--- Data for review Enclosed Below ---
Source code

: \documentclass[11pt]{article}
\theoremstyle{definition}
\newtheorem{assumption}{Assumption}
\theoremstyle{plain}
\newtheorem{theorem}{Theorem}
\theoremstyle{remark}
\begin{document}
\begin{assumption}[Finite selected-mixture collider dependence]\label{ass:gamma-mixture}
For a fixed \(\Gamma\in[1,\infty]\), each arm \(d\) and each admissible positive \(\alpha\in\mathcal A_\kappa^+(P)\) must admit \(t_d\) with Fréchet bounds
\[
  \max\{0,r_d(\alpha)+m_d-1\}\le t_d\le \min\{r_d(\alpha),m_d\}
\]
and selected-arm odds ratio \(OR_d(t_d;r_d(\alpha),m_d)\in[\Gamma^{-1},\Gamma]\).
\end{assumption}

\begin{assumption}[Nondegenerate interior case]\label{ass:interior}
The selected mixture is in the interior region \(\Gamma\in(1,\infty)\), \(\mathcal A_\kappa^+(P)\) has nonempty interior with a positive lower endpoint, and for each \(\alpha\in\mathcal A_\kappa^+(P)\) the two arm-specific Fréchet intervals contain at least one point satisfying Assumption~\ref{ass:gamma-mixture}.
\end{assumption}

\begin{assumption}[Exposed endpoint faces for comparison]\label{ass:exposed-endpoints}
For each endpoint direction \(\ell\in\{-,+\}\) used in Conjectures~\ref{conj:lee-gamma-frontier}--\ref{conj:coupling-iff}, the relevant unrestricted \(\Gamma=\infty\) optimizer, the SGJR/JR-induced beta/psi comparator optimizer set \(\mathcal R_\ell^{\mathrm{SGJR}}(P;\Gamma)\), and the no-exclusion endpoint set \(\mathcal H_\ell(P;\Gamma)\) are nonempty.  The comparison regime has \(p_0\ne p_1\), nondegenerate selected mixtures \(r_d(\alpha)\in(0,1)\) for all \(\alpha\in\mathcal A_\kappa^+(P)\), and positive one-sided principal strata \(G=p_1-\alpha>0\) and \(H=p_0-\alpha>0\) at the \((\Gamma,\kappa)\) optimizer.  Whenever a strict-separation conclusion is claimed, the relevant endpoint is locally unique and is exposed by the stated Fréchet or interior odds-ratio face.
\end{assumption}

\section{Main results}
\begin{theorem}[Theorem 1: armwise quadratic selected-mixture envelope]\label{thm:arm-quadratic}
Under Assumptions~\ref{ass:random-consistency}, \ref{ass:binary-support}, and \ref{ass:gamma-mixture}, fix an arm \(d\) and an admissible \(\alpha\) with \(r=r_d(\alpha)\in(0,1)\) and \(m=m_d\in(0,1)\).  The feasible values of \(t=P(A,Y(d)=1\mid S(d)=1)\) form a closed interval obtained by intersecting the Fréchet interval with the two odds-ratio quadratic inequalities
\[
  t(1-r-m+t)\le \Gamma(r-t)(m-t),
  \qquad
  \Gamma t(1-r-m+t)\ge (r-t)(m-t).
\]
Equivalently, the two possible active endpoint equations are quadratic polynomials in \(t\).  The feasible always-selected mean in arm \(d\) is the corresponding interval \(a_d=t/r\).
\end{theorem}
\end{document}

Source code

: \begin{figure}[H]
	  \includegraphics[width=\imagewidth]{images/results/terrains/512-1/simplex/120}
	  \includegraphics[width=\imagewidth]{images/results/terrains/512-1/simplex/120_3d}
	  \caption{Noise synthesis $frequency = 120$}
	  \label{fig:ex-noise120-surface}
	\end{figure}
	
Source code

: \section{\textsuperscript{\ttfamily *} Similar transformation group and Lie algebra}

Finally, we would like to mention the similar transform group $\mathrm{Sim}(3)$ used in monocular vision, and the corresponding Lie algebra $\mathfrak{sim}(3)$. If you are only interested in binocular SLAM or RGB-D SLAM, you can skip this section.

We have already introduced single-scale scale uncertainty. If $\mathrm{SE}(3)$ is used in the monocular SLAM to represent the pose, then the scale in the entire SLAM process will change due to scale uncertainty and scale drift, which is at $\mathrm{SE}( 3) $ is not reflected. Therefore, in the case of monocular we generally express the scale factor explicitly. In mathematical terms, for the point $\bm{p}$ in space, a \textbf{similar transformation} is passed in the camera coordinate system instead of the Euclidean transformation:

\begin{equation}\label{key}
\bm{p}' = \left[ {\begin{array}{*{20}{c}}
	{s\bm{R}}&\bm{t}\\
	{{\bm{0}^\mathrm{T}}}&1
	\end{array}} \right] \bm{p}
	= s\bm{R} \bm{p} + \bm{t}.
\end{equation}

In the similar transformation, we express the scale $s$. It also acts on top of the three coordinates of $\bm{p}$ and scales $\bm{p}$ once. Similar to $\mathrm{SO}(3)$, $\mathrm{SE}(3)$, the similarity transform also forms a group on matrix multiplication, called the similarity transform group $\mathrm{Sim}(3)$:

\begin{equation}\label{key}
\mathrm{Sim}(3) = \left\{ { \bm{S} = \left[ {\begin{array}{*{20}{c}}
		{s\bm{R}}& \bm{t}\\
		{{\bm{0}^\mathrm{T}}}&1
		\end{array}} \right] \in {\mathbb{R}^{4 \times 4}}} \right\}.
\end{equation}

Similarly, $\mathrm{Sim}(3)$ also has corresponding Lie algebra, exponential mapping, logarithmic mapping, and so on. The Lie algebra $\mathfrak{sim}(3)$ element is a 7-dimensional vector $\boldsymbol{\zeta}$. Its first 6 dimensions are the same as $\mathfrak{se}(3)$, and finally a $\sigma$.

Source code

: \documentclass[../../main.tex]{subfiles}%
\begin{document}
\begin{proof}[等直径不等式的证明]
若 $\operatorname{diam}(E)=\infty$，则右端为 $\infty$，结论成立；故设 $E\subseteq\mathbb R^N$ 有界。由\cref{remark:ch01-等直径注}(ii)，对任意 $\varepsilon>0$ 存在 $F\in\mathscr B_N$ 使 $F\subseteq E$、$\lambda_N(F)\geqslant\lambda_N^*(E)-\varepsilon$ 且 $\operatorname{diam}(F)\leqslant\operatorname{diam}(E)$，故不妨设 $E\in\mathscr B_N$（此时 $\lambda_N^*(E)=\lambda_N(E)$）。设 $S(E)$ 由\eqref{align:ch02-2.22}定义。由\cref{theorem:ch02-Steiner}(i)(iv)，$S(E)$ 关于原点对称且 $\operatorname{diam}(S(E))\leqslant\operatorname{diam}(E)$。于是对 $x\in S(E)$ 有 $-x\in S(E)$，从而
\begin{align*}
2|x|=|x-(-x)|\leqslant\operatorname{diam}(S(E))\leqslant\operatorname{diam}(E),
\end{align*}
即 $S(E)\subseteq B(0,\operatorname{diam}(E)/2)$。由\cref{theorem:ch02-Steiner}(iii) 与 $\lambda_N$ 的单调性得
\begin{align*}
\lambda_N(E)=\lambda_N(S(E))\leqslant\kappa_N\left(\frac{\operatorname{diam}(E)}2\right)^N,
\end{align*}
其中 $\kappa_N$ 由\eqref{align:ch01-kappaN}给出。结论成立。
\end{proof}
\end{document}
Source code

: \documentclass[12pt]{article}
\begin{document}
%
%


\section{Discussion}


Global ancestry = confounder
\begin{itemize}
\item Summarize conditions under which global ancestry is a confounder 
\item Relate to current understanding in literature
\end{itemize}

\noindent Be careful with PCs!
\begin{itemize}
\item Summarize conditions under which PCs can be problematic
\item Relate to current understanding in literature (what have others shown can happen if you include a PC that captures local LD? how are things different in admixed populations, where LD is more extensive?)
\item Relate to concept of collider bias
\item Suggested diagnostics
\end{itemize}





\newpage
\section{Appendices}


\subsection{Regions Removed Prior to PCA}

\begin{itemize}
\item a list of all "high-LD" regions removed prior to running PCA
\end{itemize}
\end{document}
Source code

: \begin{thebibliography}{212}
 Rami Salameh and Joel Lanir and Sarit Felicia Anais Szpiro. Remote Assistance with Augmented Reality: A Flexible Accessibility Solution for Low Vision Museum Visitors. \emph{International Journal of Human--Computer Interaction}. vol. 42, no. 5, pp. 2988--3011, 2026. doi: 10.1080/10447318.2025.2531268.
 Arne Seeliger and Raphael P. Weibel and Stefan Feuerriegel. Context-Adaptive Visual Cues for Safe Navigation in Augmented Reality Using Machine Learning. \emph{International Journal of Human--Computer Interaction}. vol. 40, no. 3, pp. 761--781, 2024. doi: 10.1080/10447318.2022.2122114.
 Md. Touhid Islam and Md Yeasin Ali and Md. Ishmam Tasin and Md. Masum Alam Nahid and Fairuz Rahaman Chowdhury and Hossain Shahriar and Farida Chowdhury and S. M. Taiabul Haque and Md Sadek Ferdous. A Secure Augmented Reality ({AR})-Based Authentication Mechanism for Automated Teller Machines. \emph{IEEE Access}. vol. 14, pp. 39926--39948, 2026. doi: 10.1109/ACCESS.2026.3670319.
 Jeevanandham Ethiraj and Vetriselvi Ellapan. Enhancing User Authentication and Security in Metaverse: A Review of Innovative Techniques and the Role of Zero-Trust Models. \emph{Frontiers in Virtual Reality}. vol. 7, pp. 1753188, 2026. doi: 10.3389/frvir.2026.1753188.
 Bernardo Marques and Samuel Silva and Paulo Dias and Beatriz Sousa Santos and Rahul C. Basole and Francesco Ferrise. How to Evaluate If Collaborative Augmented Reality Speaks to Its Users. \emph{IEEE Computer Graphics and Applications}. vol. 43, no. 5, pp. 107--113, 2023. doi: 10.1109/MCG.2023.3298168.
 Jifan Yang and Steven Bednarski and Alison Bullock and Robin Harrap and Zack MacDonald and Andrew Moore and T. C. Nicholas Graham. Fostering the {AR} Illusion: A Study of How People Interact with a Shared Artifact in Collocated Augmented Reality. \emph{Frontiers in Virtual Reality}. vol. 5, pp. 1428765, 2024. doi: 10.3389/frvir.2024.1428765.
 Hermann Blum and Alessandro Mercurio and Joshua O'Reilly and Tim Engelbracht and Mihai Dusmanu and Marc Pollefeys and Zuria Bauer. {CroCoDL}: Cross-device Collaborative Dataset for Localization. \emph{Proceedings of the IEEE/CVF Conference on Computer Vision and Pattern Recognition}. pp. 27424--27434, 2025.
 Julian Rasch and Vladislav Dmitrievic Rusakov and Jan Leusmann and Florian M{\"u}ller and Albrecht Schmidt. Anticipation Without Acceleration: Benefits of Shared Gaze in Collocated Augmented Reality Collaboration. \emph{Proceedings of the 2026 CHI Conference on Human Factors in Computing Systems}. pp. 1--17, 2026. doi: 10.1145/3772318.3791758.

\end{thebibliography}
--- End of Enclosed Data for review ---
The answer is the lines above between the line holding "The selected mixture" and the line holding "1: armwise quadratic", inclusive, each written out exactly, and no others.

### Answer for the task:
The selected mixture is in the interior region \(\Gamma\in(1,\infty)\), \(\mathcal A_\kappa^+(P)\) has nonempty interior with a positive lower endpoint, and for each \(\alpha\in\mathcal A_\kappa^+(P)\) the two arm-specific Fréchet intervals contain at least one point satisfying Assumption~\ref{ass:gamma-mixture}.
\end{assumption}

\begin{assumption}[Exposed endpoint faces for comparison]\label{ass:exposed-endpoints}
For each endpoint direction \(\ell\in\{-,+\}\) used in Conjectures~\ref{conj:lee-gamma-frontier}--\ref{conj:coupling-iff}, the relevant unrestricted \(\Gamma=\infty\) optimizer, the SGJR/JR-induced beta/psi comparator optimizer set \(\mathcal R_\ell^{\mathrm{SGJR}}(P;\Gamma)\), and the no-exclusion endpoint set \(\mathcal H_\ell(P;\Gamma)\) are nonempty.  The comparison regime has \(p_0\ne p_1\), nondegenerate selected mixtures \(r_d(\alpha)\in(0,1)\) for all \(\alpha\in\mathcal A_\kappa^+(P)\), and positive one-sided principal strata \(G=p_1-\alpha>0\) and \(H=p_0-\alpha>0\) at the \((\Gamma,\kappa)\) optimizer.  Whenever a strict-separation conclusion is claimed, the relevant endpoint is locally unique and is exposed by the stated Fréchet or interior odds-ratio face.
\end{assumption}

\section{Main results}
\begin{theorem}[Theorem 1: armwise quadratic selected-mixture envelope]\label{thm:arm-quadratic}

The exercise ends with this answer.